---------- Supplied records
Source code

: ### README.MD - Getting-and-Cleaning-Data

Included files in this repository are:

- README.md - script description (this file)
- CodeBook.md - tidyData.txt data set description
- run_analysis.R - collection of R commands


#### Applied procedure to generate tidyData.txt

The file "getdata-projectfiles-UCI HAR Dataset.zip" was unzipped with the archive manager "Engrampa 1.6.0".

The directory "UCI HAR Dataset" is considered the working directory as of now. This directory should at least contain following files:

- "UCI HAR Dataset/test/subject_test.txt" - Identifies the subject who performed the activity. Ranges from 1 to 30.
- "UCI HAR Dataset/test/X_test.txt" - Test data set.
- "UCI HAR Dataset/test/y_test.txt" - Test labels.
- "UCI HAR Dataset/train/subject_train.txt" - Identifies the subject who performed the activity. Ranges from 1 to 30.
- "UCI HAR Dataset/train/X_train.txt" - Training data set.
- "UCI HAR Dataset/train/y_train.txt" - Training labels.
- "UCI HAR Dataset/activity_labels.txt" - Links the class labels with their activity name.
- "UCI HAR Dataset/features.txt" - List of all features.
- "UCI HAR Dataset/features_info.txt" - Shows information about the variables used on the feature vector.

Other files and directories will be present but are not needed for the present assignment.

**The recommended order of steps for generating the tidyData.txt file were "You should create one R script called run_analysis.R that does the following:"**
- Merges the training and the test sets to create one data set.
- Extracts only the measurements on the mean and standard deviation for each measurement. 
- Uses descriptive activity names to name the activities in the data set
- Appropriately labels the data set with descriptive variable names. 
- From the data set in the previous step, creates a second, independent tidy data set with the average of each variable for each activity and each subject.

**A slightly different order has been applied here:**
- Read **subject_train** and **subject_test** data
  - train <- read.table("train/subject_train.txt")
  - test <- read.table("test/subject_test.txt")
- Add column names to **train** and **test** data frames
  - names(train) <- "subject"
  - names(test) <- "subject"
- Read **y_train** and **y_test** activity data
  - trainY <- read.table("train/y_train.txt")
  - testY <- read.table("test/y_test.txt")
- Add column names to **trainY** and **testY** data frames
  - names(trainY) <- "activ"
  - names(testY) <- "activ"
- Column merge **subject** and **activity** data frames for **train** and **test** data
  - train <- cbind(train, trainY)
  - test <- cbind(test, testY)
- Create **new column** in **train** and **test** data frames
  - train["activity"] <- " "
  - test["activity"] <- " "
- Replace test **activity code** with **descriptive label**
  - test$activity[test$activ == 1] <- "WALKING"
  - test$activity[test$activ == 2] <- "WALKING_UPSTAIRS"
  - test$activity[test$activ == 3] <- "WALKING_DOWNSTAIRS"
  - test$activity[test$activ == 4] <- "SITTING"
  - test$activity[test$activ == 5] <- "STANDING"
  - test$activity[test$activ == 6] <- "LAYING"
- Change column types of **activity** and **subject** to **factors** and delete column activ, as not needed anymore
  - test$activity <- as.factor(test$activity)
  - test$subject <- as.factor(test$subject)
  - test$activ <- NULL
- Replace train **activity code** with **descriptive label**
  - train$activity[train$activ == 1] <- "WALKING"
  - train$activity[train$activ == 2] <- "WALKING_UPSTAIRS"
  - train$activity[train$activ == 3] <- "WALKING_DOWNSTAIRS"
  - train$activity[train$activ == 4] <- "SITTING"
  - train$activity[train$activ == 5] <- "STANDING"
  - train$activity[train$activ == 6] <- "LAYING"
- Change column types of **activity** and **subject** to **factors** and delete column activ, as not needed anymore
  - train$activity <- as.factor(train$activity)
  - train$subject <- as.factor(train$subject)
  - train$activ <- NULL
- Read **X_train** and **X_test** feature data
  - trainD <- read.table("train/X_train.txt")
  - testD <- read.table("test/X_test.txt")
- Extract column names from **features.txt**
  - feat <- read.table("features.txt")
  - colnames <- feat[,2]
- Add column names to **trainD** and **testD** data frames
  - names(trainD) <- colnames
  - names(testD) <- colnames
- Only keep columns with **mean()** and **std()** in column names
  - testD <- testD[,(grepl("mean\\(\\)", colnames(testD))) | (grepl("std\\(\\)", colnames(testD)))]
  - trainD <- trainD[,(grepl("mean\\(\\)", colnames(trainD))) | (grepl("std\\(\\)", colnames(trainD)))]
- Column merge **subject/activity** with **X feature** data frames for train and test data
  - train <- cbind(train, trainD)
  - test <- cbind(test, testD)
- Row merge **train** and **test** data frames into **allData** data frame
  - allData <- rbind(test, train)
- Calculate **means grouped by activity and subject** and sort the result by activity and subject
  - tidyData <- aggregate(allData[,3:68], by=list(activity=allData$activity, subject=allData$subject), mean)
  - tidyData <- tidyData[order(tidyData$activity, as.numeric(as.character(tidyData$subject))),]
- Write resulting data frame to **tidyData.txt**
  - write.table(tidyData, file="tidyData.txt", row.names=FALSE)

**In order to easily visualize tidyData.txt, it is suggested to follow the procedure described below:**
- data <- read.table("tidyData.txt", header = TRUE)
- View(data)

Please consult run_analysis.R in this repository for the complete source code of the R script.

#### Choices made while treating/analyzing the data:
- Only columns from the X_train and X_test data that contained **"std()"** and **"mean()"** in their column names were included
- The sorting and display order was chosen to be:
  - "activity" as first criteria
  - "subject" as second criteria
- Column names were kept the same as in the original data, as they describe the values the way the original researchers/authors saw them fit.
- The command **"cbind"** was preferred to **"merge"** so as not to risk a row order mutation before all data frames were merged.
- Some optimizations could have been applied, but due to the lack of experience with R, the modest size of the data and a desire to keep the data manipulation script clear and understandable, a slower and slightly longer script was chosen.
--------------------
*How to complete this task*. Once the line with "- Write resulting" is found in the records above, print exactly that line and every line after it through the line with "#### Choices made".

*Result below*.
- Write resulting data frame to **tidyData.txt**
  - write.table(tidyData, file="tidyData.txt", row.names=FALSE)

**In order to easily visualize tidyData.txt, it is suggested to follow the procedure described below:**
- data <- read.table("tidyData.txt", header = TRUE)
- View(data)

Please consult run_analysis.R in this repository for the complete source code of the R script.

#### Choices made while treating/analyzing the data:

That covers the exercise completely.